After months of insisting that Connecticut’s budget gap be closed with cuts to basic services and regressive taxes, Gov. Jodi Rell announced yesterday a new willingness to consider a progressive income tax increase on the wealthy – a major goal of the Connecticut Working Families Party.
From the Courant:
In a sharp reversal from her stances since February, Rell would raise the state income tax to 6.5 percent on couples earning more than $1 million per year and individuals earning more than $500,000 per year. The current maximum rate is 5 percent.

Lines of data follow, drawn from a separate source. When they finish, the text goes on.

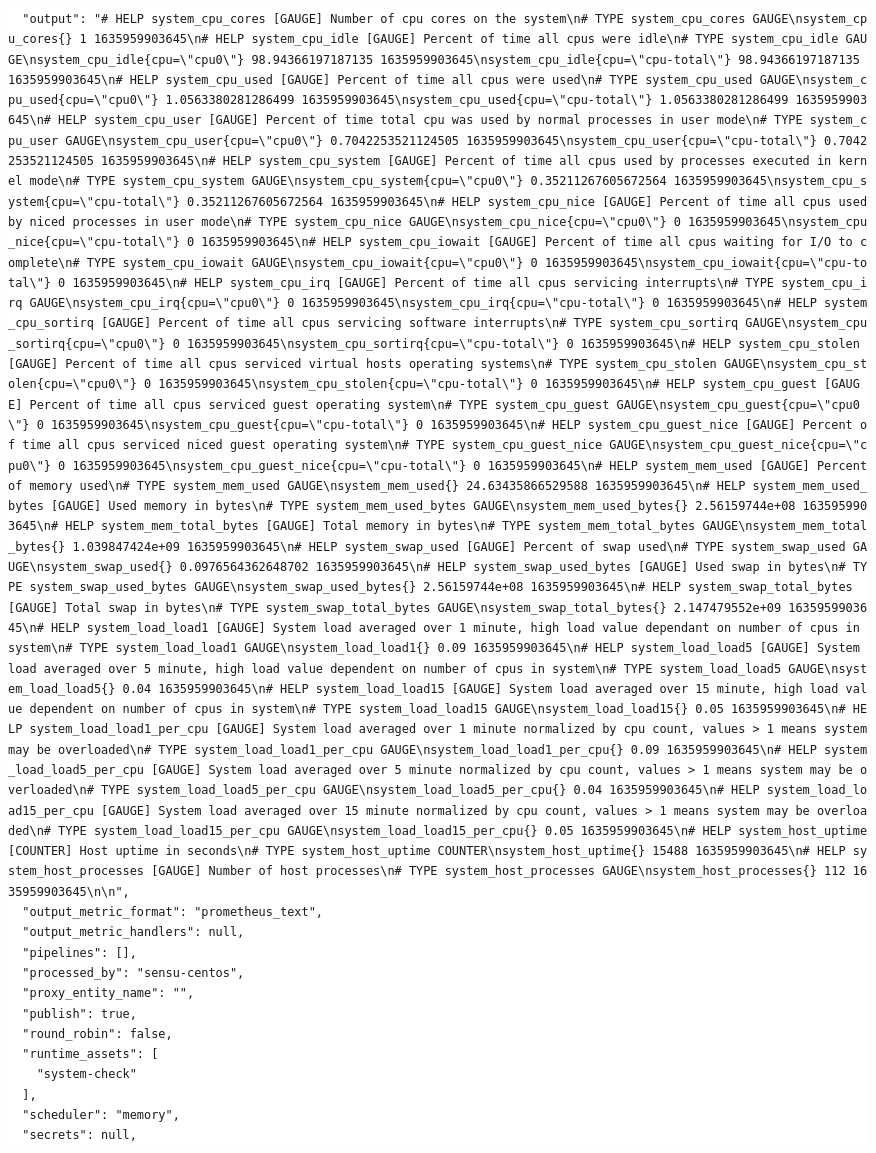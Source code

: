       "output": "# HELP system_cpu_cores [GAUGE] Number of cpu cores on the system\n# TYPE system_cpu_cores GAUGE\nsystem_cpu_cores{} 1 1635959903645\n# HELP system_cpu_idle [GAUGE] Percent of time all cpus were idle\n# TYPE system_cpu_idle GAUGE\nsystem_cpu_idle{cpu=\"cpu0\"} 98.94366197187135 1635959903645\nsystem_cpu_idle{cpu=\"cpu-total\"} 98.94366197187135 1635959903645\n# HELP system_cpu_used [GAUGE] Percent of time all cpus were used\n# TYPE system_cpu_used GAUGE\nsystem_cpu_used{cpu=\"cpu0\"} 1.0563380281286499 1635959903645\nsystem_cpu_used{cpu=\"cpu-total\"} 1.0563380281286499 1635959903645\n# HELP system_cpu_user [GAUGE] Percent of time total cpu was used by normal processes in user mode\n# TYPE system_cpu_user GAUGE\nsystem_cpu_user{cpu=\"cpu0\"} 0.7042253521124505 1635959903645\nsystem_cpu_user{cpu=\"cpu-total\"} 0.7042253521124505 1635959903645\n# HELP system_cpu_system [GAUGE] Percent of time all cpus used by processes executed in kernel mode\n# TYPE system_cpu_system GAUGE\nsystem_cpu_system{cpu=\"cpu0\"} 0.35211267605672564 1635959903645\nsystem_cpu_system{cpu=\"cpu-total\"} 0.35211267605672564 1635959903645\n# HELP system_cpu_nice [GAUGE] Percent of time all cpus used by niced processes in user mode\n# TYPE system_cpu_nice GAUGE\nsystem_cpu_nice{cpu=\"cpu0\"} 0 1635959903645\nsystem_cpu_nice{cpu=\"cpu-total\"} 0 1635959903645\n# HELP system_cpu_iowait [GAUGE] Percent of time all cpus waiting for I/O to complete\n# TYPE system_cpu_iowait GAUGE\nsystem_cpu_iowait{cpu=\"cpu0\"} 0 1635959903645\nsystem_cpu_iowait{cpu=\"cpu-total\"} 0 1635959903645\n# HELP system_cpu_irq [GAUGE] Percent of time all cpus servicing interrupts\n# TYPE system_cpu_irq GAUGE\nsystem_cpu_irq{cpu=\"cpu0\"} 0 1635959903645\nsystem_cpu_irq{cpu=\"cpu-total\"} 0 1635959903645\n# HELP system_cpu_sortirq [GAUGE] Percent of time all cpus servicing software interrupts\n# TYPE system_cpu_sortirq GAUGE\nsystem_cpu_sortirq{cpu=\"cpu0\"} 0 1635959903645\nsystem_cpu_sortirq{cpu=\"cpu-total\"} 0 1635959903645\n# HELP system_cpu_stolen [GAUGE] Percent of time all cpus serviced virtual hosts operating systems\n# TYPE system_cpu_stolen GAUGE\nsystem_cpu_stolen{cpu=\"cpu0\"} 0 1635959903645\nsystem_cpu_stolen{cpu=\"cpu-total\"} 0 1635959903645\n# HELP system_cpu_guest [GAUGE] Percent of time all cpus serviced guest operating system\n# TYPE system_cpu_guest GAUGE\nsystem_cpu_guest{cpu=\"cpu0\"} 0 1635959903645\nsystem_cpu_guest{cpu=\"cpu-total\"} 0 1635959903645\n# HELP system_cpu_guest_nice [GAUGE] Percent of time all cpus serviced niced guest operating system\n# TYPE system_cpu_guest_nice GAUGE\nsystem_cpu_guest_nice{cpu=\"cpu0\"} 0 1635959903645\nsystem_cpu_guest_nice{cpu=\"cpu-total\"} 0 1635959903645\n# HELP system_mem_used [GAUGE] Percent of memory used\n# TYPE system_mem_used GAUGE\nsystem_mem_used{} 24.63435866529588 1635959903645\n# HELP system_mem_used_bytes [GAUGE] Used memory in bytes\n# TYPE system_mem_used_bytes GAUGE\nsystem_mem_used_bytes{} 2.56159744e+08 1635959903645\n# HELP system_mem_total_bytes [GAUGE] Total memory in bytes\n# TYPE system_mem_total_bytes GAUGE\nsystem_mem_total_bytes{} 1.039847424e+09 1635959903645\n# HELP system_swap_used [GAUGE] Percent of swap used\n# TYPE system_swap_used GAUGE\nsystem_swap_used{} 0.0976564362648702 1635959903645\n# HELP system_swap_used_bytes [GAUGE] Used swap in bytes\n# TYPE system_swap_used_bytes GAUGE\nsystem_swap_used_bytes{} 2.56159744e+08 1635959903645\n# HELP system_swap_total_bytes [GAUGE] Total swap in bytes\n# TYPE system_swap_total_bytes GAUGE\nsystem_swap_total_bytes{} 2.147479552e+09 1635959903645\n# HELP system_load_load1 [GAUGE] System load averaged over 1 minute, high load value dependant on number of cpus in system\n# TYPE system_load_load1 GAUGE\nsystem_load_load1{} 0.09 1635959903645\n# HELP system_load_load5 [GAUGE] System load averaged over 5 minute, high load value dependent on number of cpus in system\n# TYPE system_load_load5 GAUGE\nsystem_load_load5{} 0.04 1635959903645\n# HELP system_load_load15 [GAUGE] System load averaged over 15 minute, high load value dependent on number of cpus in system\n# TYPE system_load_load15 GAUGE\nsystem_load_load15{} 0.05 1635959903645\n# HELP system_load_load1_per_cpu [GAUGE] System load averaged over 1 minute normalized by cpu count, values > 1 means system may be overloaded\n# TYPE system_load_load1_per_cpu GAUGE\nsystem_load_load1_per_cpu{} 0.09 1635959903645\n# HELP system_load_load5_per_cpu [GAUGE] System load averaged over 5 minute normalized by cpu count, values > 1 means system may be overloaded\n# TYPE system_load_load5_per_cpu GAUGE\nsystem_load_load5_per_cpu{} 0.04 1635959903645\n# HELP system_load_load15_per_cpu [GAUGE] System load averaged over 15 minute normalized by cpu count, values > 1 means system may be overloaded\n# TYPE system_load_load15_per_cpu GAUGE\nsystem_load_load15_per_cpu{} 0.05 1635959903645\n# HELP system_host_uptime [COUNTER] Host uptime in seconds\n# TYPE system_host_uptime COUNTER\nsystem_host_uptime{} 15488 1635959903645\n# HELP system_host_processes [GAUGE] Number of host processes\n# TYPE system_host_processes GAUGE\nsystem_host_processes{} 112 1635959903645\n\n",
      "output_metric_format": "prometheus_text",
      "output_metric_handlers": null,
      "pipelines": [],
      "processed_by": "sensu-centos",
      "proxy_entity_name": "",
      "publish": true,
      "round_robin": false,
      "runtime_assets": [
        "system-check"
      ],
      "scheduler": "memory",
      "secrets": null,

[1]: ../../observe-schedule/checks/
[2]: ../../observe-entities/entities#entities-specification
[3]: ../../observe-entities/entities/
[4]: ../#status-only-events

It’s progress – but as Connecticut WFP’s Executive Director Jon Green points out, her budget proposal would still eliminate the state’s inherentance taxes on the wealthy and cut programs working families rely on:
“The public clearly supports making our taxes more progressive, and at long last Governor Rell is starting to move in that direction,” said Jon Green, the party’s director. “But it still is not defensible to demand deep service cuts in healthcare and education while safeguarding the inheritance of trust funders.”
In an op-ed in the Hartford Courant this Tuesday, Connecticut WFP’s Communications Director Joe Dinkin laid out the case for raising taxes on the rich:
When Wall Street was in trouble, taxpayers ponied up billions in bailout money to keep the financial sector from collapsing. Today, financial firms are giving out record bonuses to top executives. Andrew J. Hall, head of a Citigroup subsidiary located in Westport, is slated to get a bonus check for $100 million. Citigroup is currently 34 percent owned by U.S. taxpayers.
The new revenue generated for the state from this one bonus check — under the progressive income tax proposal passed by the legislature — would be about $2.5 million.
For Hall, a prolific art collector, that $2.5 million in new taxes might mean one less piece in his sculpture garden. But for Connecticut, it could mean much more.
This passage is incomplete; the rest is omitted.